→ **Task details**
Read the records and gather each line that includes "userId".
*** Data supplied Section Begins ***
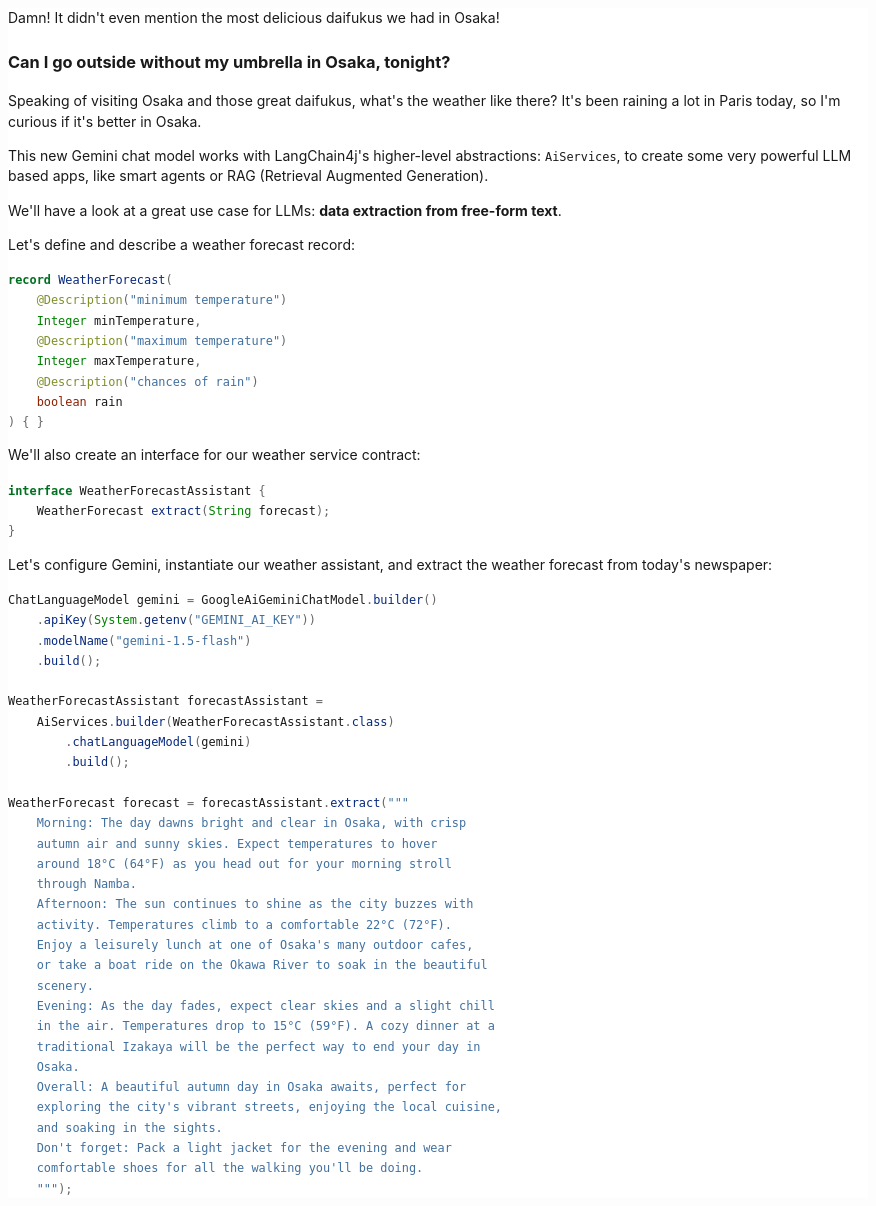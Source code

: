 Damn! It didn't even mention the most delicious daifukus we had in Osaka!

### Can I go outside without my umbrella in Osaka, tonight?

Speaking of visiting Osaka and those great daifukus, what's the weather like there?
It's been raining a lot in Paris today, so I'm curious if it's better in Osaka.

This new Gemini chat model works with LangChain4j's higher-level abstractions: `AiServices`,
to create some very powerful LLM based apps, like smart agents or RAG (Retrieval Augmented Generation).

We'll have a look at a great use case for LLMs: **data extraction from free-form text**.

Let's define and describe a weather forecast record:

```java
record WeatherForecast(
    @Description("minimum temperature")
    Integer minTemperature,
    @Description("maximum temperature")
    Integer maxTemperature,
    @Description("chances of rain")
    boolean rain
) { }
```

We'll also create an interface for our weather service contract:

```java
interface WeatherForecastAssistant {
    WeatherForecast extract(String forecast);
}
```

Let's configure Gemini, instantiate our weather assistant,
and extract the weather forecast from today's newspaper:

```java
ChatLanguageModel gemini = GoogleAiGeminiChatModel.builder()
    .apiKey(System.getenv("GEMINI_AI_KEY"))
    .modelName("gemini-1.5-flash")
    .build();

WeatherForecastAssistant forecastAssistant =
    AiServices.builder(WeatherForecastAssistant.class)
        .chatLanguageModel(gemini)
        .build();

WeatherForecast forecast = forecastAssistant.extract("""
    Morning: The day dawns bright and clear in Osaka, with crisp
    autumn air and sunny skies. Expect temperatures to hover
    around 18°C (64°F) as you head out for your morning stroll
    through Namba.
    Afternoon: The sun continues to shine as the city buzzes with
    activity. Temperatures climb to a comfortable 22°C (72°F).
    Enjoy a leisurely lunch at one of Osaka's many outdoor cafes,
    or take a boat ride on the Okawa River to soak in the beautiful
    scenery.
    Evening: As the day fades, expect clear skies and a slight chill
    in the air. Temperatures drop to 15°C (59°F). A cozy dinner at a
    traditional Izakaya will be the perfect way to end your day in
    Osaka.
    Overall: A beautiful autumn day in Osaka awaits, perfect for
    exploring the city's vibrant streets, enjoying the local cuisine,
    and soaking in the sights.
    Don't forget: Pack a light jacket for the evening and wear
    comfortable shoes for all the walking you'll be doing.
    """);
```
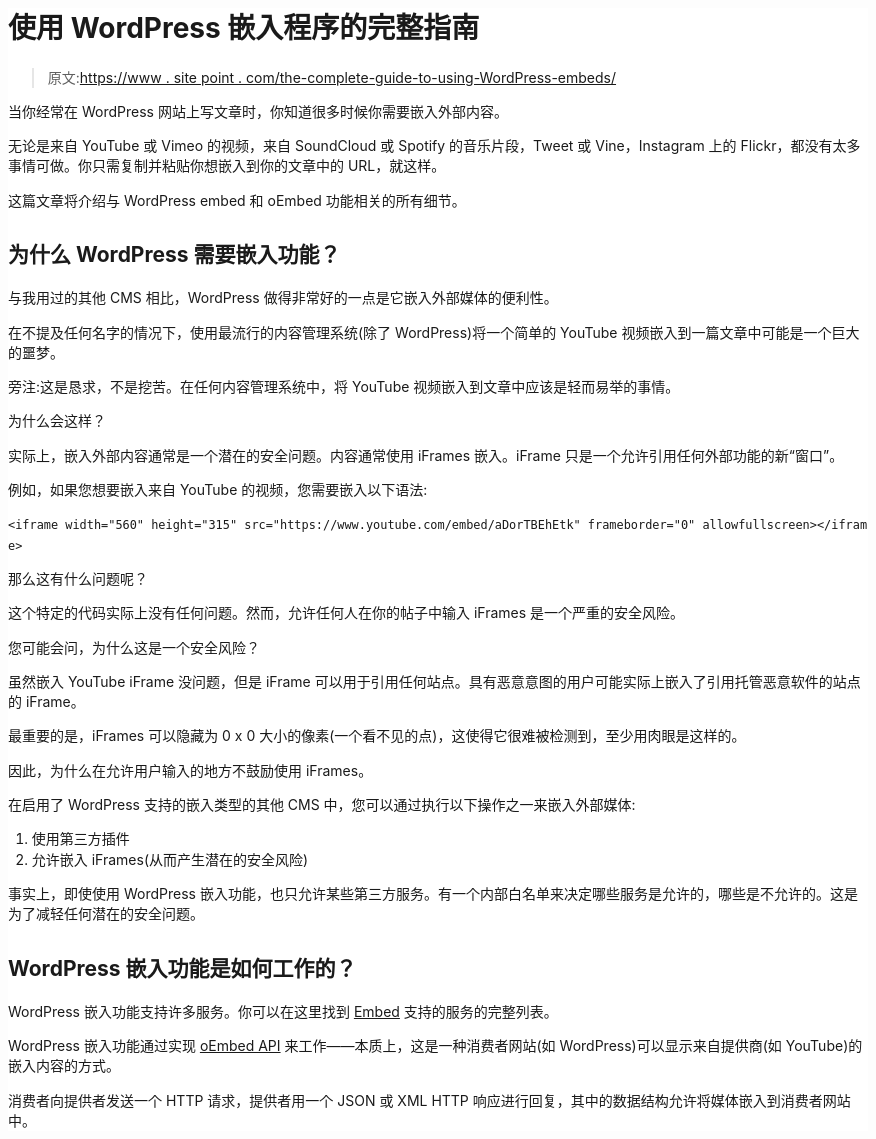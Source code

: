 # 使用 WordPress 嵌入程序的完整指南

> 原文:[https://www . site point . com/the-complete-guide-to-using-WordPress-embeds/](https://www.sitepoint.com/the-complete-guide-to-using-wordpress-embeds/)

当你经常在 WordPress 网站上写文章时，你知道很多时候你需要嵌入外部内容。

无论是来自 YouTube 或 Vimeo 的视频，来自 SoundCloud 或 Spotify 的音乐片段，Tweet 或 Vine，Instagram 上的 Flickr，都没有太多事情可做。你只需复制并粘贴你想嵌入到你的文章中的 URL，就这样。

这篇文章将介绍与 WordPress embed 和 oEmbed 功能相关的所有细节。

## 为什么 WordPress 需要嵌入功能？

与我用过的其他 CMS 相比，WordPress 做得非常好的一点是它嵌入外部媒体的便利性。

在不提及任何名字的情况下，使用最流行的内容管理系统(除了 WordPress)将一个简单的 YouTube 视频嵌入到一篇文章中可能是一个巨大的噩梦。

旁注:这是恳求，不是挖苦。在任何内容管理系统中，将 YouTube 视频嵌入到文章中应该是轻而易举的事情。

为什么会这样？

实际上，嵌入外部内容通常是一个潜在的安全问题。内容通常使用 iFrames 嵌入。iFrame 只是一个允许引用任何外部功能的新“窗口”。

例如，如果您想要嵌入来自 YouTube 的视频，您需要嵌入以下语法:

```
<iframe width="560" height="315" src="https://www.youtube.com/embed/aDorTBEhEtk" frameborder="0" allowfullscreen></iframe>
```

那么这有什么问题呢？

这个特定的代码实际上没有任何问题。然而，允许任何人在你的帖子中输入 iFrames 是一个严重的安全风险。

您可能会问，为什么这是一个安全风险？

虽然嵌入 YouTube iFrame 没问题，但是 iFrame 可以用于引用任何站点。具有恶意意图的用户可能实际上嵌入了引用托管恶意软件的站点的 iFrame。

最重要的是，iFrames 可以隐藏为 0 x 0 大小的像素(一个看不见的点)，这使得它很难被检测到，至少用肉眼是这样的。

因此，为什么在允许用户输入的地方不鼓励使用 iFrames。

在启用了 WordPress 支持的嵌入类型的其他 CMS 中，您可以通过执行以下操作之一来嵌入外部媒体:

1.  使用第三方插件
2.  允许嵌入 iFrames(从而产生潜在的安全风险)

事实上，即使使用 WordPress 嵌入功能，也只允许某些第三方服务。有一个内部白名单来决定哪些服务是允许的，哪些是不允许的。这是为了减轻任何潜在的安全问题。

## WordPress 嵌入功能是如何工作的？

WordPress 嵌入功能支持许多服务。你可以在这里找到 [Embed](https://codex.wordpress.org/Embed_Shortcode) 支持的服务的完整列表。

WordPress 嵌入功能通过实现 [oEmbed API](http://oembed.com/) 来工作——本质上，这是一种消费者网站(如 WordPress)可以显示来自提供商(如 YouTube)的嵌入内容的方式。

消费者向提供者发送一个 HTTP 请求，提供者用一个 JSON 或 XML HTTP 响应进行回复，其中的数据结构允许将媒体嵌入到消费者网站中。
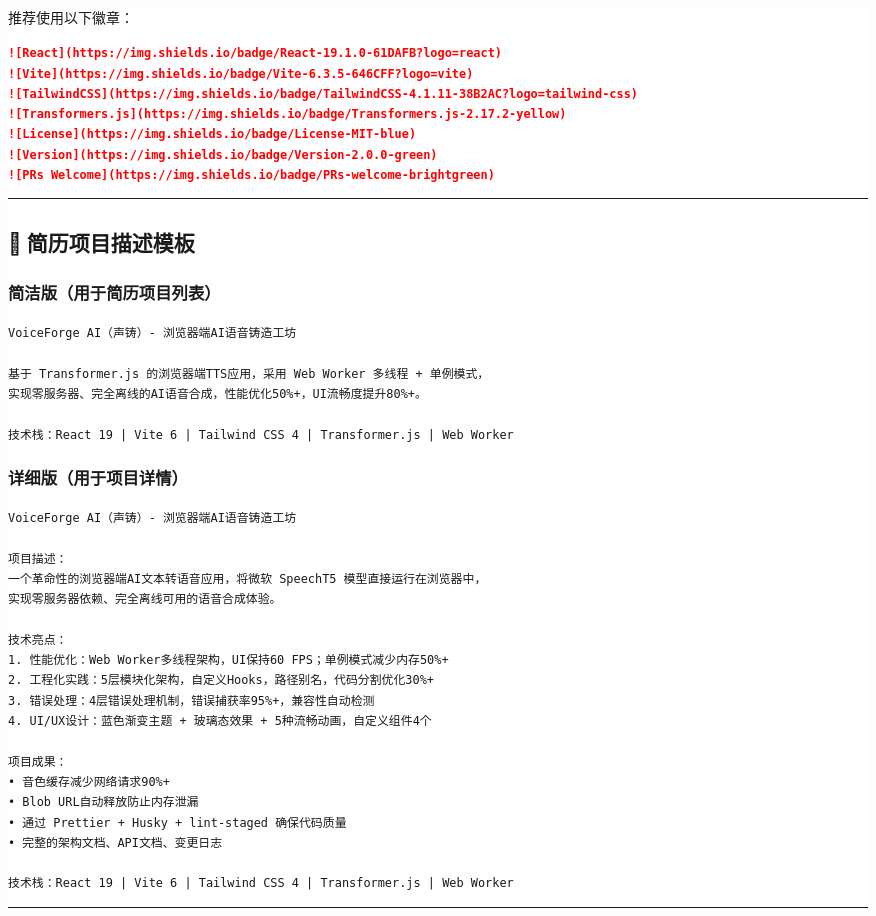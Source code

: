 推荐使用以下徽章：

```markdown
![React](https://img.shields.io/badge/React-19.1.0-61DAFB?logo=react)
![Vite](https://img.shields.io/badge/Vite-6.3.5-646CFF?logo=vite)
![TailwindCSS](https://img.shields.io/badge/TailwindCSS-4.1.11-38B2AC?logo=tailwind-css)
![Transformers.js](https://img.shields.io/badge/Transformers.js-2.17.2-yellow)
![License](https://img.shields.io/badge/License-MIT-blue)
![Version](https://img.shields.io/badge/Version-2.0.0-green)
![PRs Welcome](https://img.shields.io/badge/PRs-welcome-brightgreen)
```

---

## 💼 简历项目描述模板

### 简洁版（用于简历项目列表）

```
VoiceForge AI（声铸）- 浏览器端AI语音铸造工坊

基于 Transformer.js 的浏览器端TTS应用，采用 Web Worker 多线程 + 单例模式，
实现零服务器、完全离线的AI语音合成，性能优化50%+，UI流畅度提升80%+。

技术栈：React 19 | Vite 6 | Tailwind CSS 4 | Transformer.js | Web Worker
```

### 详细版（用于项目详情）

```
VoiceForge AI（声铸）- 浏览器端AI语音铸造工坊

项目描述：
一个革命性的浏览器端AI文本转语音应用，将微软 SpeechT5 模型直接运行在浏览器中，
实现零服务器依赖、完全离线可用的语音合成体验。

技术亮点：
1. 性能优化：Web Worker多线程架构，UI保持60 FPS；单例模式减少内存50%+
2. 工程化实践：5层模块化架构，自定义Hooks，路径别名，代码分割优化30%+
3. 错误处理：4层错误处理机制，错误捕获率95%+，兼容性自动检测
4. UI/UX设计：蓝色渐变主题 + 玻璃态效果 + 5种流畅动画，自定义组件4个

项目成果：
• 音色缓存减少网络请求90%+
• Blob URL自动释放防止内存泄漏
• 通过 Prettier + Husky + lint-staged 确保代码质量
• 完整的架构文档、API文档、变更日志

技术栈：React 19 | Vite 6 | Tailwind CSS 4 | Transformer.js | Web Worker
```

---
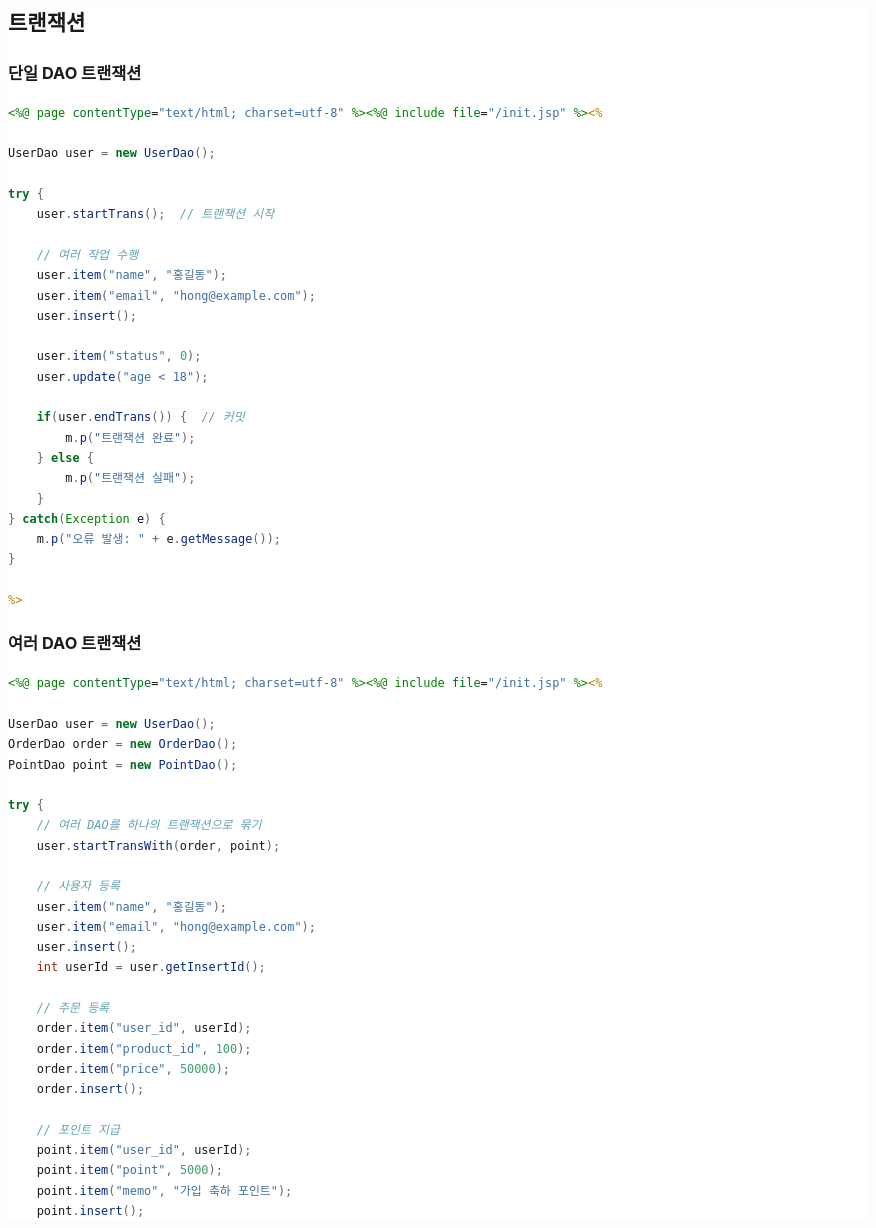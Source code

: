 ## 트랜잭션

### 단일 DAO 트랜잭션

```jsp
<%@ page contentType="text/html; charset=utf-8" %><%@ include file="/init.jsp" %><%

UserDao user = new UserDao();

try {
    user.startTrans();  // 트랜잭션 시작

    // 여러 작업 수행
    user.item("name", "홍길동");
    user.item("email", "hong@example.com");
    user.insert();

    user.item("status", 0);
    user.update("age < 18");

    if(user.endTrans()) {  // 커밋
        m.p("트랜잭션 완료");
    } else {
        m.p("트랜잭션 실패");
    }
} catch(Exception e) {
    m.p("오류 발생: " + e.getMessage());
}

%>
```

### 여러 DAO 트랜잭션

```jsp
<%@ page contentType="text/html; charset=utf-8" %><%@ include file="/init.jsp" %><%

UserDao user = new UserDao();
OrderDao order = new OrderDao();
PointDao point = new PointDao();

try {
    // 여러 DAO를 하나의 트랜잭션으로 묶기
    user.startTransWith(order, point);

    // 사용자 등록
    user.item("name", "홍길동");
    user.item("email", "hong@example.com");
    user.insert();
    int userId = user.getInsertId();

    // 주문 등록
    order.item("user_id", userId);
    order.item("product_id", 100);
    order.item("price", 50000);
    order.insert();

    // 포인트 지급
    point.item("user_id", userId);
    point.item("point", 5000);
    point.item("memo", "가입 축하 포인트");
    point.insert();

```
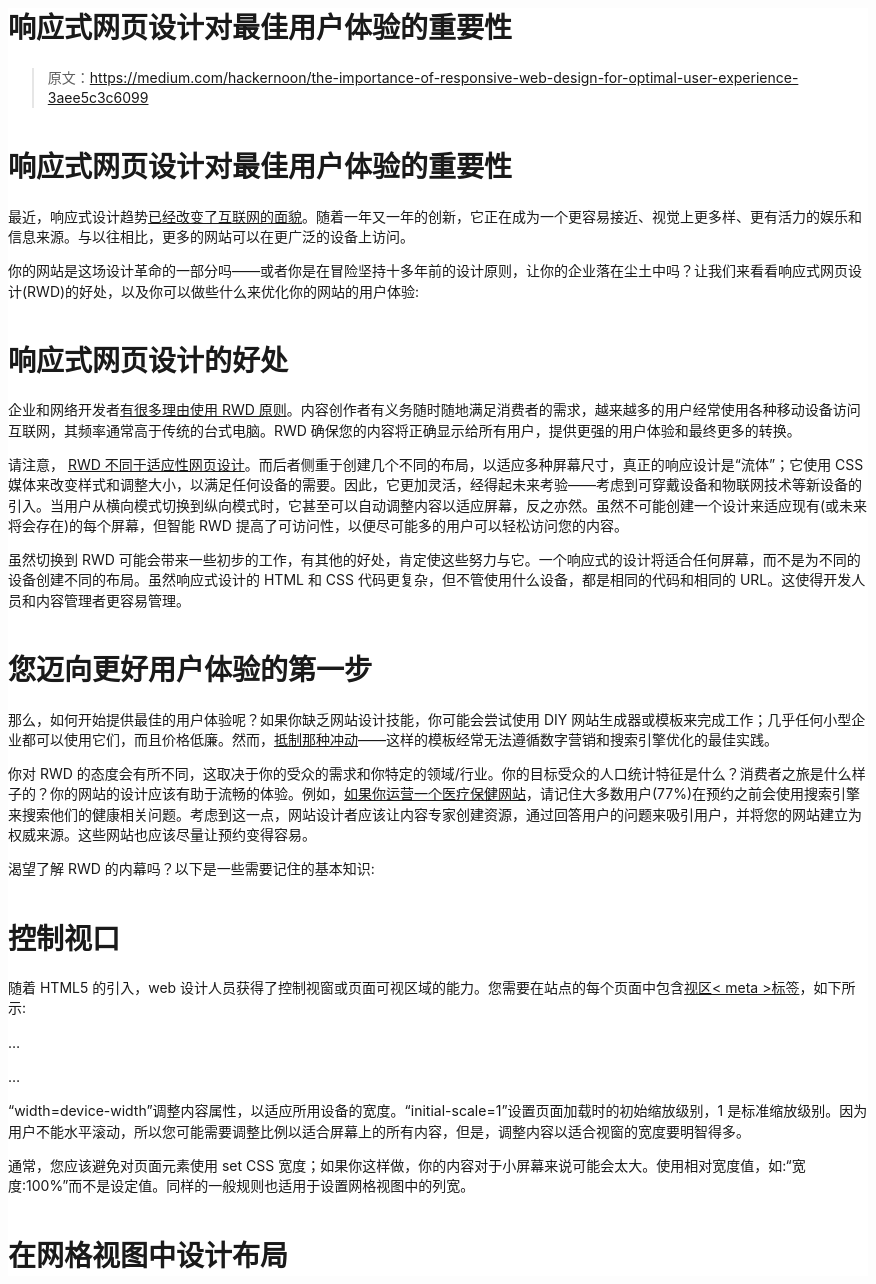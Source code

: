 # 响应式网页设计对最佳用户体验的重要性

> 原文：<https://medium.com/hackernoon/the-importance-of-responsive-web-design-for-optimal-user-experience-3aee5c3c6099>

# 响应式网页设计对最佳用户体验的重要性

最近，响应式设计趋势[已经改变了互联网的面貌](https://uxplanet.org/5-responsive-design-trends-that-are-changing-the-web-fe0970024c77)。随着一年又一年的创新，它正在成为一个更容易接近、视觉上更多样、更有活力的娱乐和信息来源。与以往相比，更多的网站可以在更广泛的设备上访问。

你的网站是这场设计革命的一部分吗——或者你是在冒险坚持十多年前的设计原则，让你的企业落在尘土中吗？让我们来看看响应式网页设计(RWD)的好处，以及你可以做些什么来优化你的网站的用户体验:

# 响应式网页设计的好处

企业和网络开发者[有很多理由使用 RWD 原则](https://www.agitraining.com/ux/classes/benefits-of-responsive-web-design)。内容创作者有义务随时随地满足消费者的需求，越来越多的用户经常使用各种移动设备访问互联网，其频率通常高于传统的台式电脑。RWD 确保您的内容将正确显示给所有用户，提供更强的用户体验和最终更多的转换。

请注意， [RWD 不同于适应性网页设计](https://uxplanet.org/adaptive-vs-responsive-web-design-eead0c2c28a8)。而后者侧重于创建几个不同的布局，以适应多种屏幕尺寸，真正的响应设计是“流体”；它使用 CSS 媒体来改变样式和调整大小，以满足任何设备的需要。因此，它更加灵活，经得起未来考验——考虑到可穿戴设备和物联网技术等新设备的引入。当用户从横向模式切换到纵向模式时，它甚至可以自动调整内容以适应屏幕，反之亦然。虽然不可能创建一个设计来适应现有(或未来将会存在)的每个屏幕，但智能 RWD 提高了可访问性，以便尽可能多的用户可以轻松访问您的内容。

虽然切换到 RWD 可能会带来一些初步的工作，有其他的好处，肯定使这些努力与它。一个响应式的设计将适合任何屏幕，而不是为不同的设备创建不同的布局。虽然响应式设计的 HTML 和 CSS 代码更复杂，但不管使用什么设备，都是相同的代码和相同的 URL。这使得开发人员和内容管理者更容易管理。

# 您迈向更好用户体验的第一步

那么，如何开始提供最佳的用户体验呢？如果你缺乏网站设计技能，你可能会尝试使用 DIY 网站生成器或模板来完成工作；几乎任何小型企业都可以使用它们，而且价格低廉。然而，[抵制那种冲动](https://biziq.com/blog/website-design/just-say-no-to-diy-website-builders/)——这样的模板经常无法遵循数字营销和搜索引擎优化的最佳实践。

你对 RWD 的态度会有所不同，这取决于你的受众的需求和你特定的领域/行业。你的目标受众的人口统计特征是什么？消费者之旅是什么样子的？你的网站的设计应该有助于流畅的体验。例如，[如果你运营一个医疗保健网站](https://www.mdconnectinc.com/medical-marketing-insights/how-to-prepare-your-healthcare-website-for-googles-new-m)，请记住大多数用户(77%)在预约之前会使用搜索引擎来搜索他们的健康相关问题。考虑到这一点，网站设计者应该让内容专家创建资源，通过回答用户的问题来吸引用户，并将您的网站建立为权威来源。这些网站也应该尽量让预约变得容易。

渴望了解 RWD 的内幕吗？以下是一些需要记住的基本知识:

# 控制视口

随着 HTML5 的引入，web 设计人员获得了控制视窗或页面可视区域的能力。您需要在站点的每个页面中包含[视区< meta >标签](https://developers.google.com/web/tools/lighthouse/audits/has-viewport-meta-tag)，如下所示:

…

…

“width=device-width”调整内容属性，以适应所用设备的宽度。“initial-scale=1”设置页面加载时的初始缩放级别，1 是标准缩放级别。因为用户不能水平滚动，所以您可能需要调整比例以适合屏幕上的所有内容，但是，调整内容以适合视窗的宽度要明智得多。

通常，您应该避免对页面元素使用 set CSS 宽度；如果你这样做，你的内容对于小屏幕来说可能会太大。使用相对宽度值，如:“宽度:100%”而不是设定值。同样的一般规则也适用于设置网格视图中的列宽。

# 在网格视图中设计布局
*** Data supplied Section Ends ***
→ **Written solution**
    int userId = user.getInsertId();
    order.item("user_id", userId);
    point.item("user_id", userId);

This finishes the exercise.